Note the use of (nth 2 item) at the end, used to get the item’s weight. That magic number 2 is easy to mess up. Even worse, if lots of code accesses “weight” this way, then future extensions will be inhibited. Defining some accessor functions solves this problem.

(defsubst fridge-item-name (item)
  (nth 0 item))

(defsubst fridge-item-expiry (item)
  (nth 1 item))

(defsubst fridge-item-weight (item)
  (nth 2 item))

The defsubst defines an inline function, so there’s effectively no additional run-time costs for these accessors compared to a bare nth. Since these only cover getting slots, we should also define some setters using the built-in gv (generalized variable) package.

(require 'gv)

(gv-define-setter fridge-item-name (value item)
  `(setf (nth 0 ,item) ,value))

(gv-define-setter fridge-item-expiry (value item)
  `(setf (nth 1 ,item) ,value))

(gv-define-setter fridge-item-weight (value item)
  `(setf (nth 2 ,item) ,value))

This makes each slot setf-able. Generalized variables are great for simplifying APIs, since otherwise there would need to be an equal number of setter functions (fridge-item-set-name, etc.). With generalized variables, both are at the same entrypoint:

(setf (fridge-item-name item) "Eggs")

There are still two more significant improvements.
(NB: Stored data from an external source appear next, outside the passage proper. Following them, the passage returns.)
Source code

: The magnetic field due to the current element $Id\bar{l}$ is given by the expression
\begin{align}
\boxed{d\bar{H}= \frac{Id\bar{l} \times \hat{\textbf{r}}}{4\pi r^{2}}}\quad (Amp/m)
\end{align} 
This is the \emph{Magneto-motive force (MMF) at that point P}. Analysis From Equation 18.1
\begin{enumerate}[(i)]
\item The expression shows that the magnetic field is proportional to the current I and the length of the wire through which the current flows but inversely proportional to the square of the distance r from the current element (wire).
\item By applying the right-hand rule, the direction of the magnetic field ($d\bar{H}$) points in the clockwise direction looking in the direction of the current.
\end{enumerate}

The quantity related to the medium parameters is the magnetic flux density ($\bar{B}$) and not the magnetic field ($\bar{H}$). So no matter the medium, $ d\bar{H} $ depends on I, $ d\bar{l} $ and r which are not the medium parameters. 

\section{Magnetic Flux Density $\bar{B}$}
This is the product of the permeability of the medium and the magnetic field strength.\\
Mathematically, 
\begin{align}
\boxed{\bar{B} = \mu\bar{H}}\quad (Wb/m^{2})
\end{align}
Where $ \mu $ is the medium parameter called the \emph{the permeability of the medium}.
As far as Emacs Lisp is concerned, this isn’t a real type. The type-ness of it is just a fiction created by the conventions of the package. It would be easy to make the mistake of passing an arbitrary list to these fridge-item functions, and the mistake wouldn’t be caught so long as that list has at least three items. An common solution is to add a type tag: a symbol at the beginning of the structure that identifies it.
It’s still a linked list, and nth has to walk the list (i.e. O(n)) to retrieve items. It would be much more efficient to use a vector, turning this into an efficient O(1) operation.
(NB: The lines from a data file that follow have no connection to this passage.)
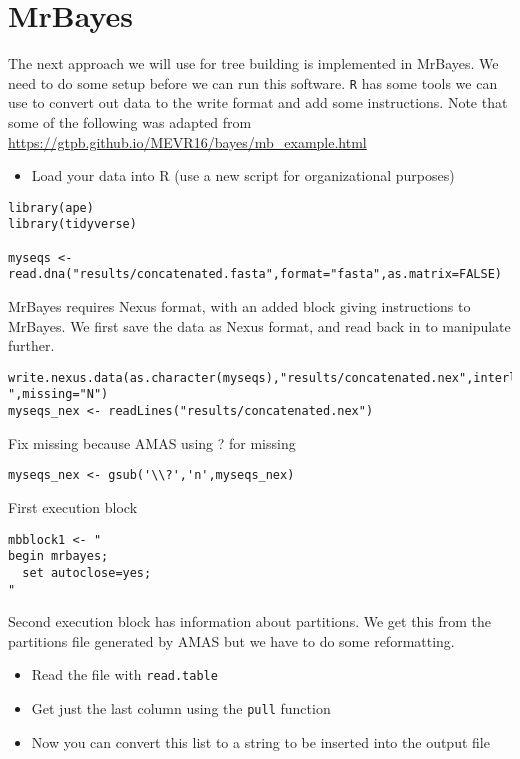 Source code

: \documentclass[
]{book}
\providecommand{\tightlist}{%
  \setlength{\itemsep}{0pt}\setlength{\parskip}{0pt}}
\begin{document}
\hypertarget{mrbayes}{%
\section{MrBayes}\label{mrbayes}}

The next approach we will use for tree building is implemented in MrBayes.
We need to do some setup before we can run this software.
\texttt{R} has some tools we can use to convert out data to the write format and add some instructions.
Note that some of the following was adapted from \url{https://gtpb.github.io/MEVR16/bayes/mb_example.html}

\begin{itemize}
\tightlist
\item
  Load your data into R (use a new script for organizational purposes)
\end{itemize}

\begin{verbatim}
library(ape)
library(tidyverse)

myseqs <- read.dna("results/concatenated.fasta",format="fasta",as.matrix=FALSE)
\end{verbatim}

MrBayes requires Nexus format, with an added block giving instructions to MrBayes. We first save the data as Nexus format, and read back in to manipulate further.

\begin{verbatim}
write.nexus.data(as.character(myseqs),"results/concatenated.nex",interleaved=TRUE,gap="-",missing="N")
myseqs_nex <- readLines("results/concatenated.nex")
\end{verbatim}

Fix missing because AMAS using ? for missing

\begin{verbatim}
myseqs_nex <- gsub('\\?','n',myseqs_nex)
\end{verbatim}

First execution block

\begin{verbatim}
mbblock1 <- "
begin mrbayes;
  set autoclose=yes;
"
\end{verbatim}

Second execution block has information about partitions.
We get this from the partitions file generated by AMAS but we have to do some reformatting.

\begin{itemize}
\tightlist
\item
  Read the file with \texttt{read.table}
\item
  Get just the last column using the \texttt{pull} function
\item
  Now you can convert this list to a string to be inserted into the output file
\end{itemize}
\end{document}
Addressing both of these at once:

(defun fridge-item-create (name expiry weight)
  (vector 'fridge-item name expiry weight))

(defsubst fridge-item-p (object)
  (and (vectorp object)
       (= (length object) 4)
       (eq 'fridge-item (aref object 0))))

(defsubst fridge-item-name (item)
  (unless (fridge-item-p item)
    (signal 'wrong-type-argument (list 'fridge-item item)))
  (aref item 1))

(defsubst fridge-item-name--set (item value)
  (unless (fridge-item-p item)
    (signal 'wrong-type-argument (list 'fridge-item item)))
  (setf (aref item 1) value))

(gv-define-setter fridge-item-name (value item)
  `(fridge-item-name--set ,item ,value))

;; And so on for expiry and weight...

As long as fridge-mean-weight uses the fridge-item-weight accessor, it continues to work unmodified across all these changes. But, whew, that’s quite a lot of boilerplate to write and maintain for each data structure in our package! Boilerplate code generation is a perfect candidate for a macro definition. Luckily for us, Emacs already defines a macro to generate all this code: cl-defstruct.

(require 'cl-lib)

(cl-defstruct fridge-item
  name expiry weight)

In Emacs 25 and earlier, this innocent looking definition expands into essentially all the above code. The code it generates is expressed in the most optimal form for its version of Emacs, and it exploits many of the available optimizations by using function declarations such as side-effect-free and error-free. It’s configurable, too, allowing for the exclusion of a type tag (:named) — discarding all the type checks — or using a list rather than a vector as the underlying structure (:type). As a crude form of structural inheritance, it even allows for directly embedding other structures (:include).

Two pitfalls

There a couple pitfalls, though. First, for historical reasons, the macro will define two namespace-unfriendly functions: make-NAME and copy-NAME. I always override these, preferring the -create convention for the constructor, and tossing the copier since it’s either useless or, worse, semantically wrong.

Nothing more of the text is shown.